Great results according to your high quality standards, Stu?
Pfft... I have no standards Ayisha.... I just push the little button and magic happens~
I honestly don't know anything about the specifics of the TG-4. I'll send you a PM on FB with the dude's name... You probably already know him since he's something of a fixture around here...
With any small camera, well any camera, if you are going to rely on natural light, then the white balance adjustments are going to fail and fail badly. The "problem" can be reduced with a red filter but really, adding a strobe is the only way to properly get rid of the blue. That's just physics, and not a lot to do with the camera.
And with any camera, get close, then get closer, and stay low. The less blue water that you have between lens and subject, the better. The downside of this technique, which is cited repeatedly by every UW shooter, is that it really limits your creativity. Most new shooters come back with a pile of photos which amount to a catalogue of the critters they saw... an angel fish, a barracuda, a starfish... These images serve the purpose and they are fairly simple to take. But to get to the next level.. the angel fish set against a beautiful chunk of the reef, with your buddy in the background... takes practice, but it also takes hardware... specifically strobes. Smaller point and shoots will always have limitations, but at least the TG-4 has the option of adding a decent strobe, WA adapter etc.
Getting back to your original question about the white balance, when all is said and done, the best that any camera can do is reduce the blueness.... for the simple reason that water is, well, really blue. This can easily be "tweaked" in post-processing with any software.
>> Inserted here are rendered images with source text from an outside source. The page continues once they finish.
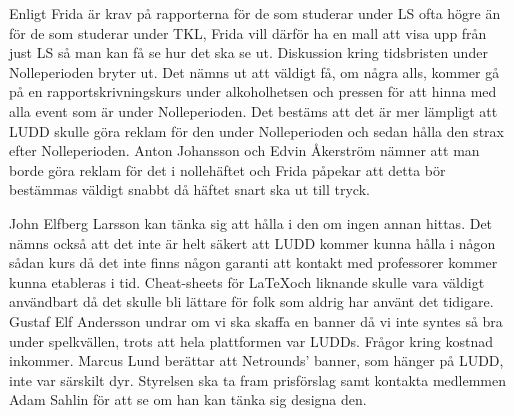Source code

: \documentclass{protokoll}
\begin{document}
Enligt Frida är krav på rapporterna för de som studerar under LS ofta högre än för de som studerar under TKL, Frida vill därför ha en mall att visa upp från just LS så man kan få se hur det ska se ut.  
Diskussion kring tidsbristen under Nolleperioden bryter ut. Det nämns ut att väldigt få, om några alls, kommer gå på en rapportskrivningskurs under alkoholhetsen och pressen för att hinna med alla event som är under Nolleperioden. Det bestäms att det är mer lämpligt att LUDD skulle göra reklam för den under Nolleperioden och sedan hålla den strax efter Nolleperioden. Anton Johansson och Edvin Åkerström nämner att man borde göra reklam för det i nollehäftet och Frida påpekar att detta bör bestämmas väldigt snabbt då häftet snart ska ut till tryck.  

John Elfberg Larsson kan tänka sig att hålla i den om ingen annan hittas. 
Det nämns också att det inte är helt säkert att LUDD kommer kunna hålla i någon sådan kurs då det inte finns någon garanti att kontakt med professorer kommer kunna etableras i tid. 
Cheat-sheets för \LaTeX och liknande skulle vara väldigt användbart då det skulle bli lättare för folk som aldrig har använt det tidigare.  
Gustaf Elf Andersson undrar om vi ska skaffa en banner då vi inte syntes så bra under spelkvällen, trots att hela plattformen var LUDDs. Frågor kring kostnad inkommer. 
Marcus Lund berättar att Netrounds' banner, som hänger på LUDD, inte var särskilt dyr. 
Styrelsen ska ta fram prisförslag samt kontakta medlemmen Adam Sahlin för att se om han kan tänka sig designa den.
\end{document}
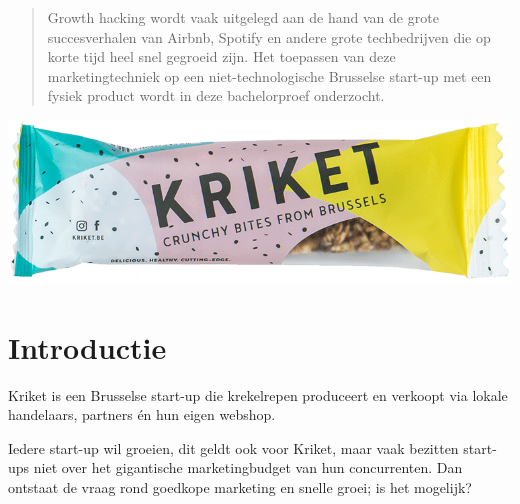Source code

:\documentclass[a0,portrait]{a0poster}
\begin{document}
\begin{multicols}{2} %


\color{HoGentAccent1} %

\begin{abstract}
Growth hacking wordt vaak uitgelegd aan de hand van de grote succesverhalen van Airbnb, Spotify en andere grote techbedrijven die op korte tijd heel snel gegroeid zijn. Het toepassen van deze marketingtechniek op een niet-technologische Brusselse start-up met een fysiek product wordt in deze bachelorproef onderzocht.
\end{abstract}

\begin{center}\vspace{1cm}
	\includegraphics[width=1.0\linewidth]{kriketbar}
\end{center}


\color{HoGentAccent1} 
\section*{Introductie}
\color{black}
Kriket is een Brusselse start-up die krekelrepen produceert en verkoopt via lokale handelaars, partners én hun eigen webshop. 

Iedere start-up wil groeien, dit geldt ook voor Kriket, maar vaak bezitten start-ups niet over het gigantische marketingbudget van hun concurrenten. Dan ontstaat de vraag rond goedkope marketing en snelle groei; is het mogelijk?


\end{multicols}
\end{document}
I think new shooters expect to push the button and get a perfect image and that's rarely the case. All of us that have been lucky enough to get a few "keepers", do "something" with our images before we present them. And this is one of the strengths of the TG-4... it can shoot RAW. While it's easier to just bang off jpegs, the reality is that that jpeg is the result of some software engineer's idea of what that image should look like. Post processing a RAW image will yield a much better final image, but it requires a bit of work.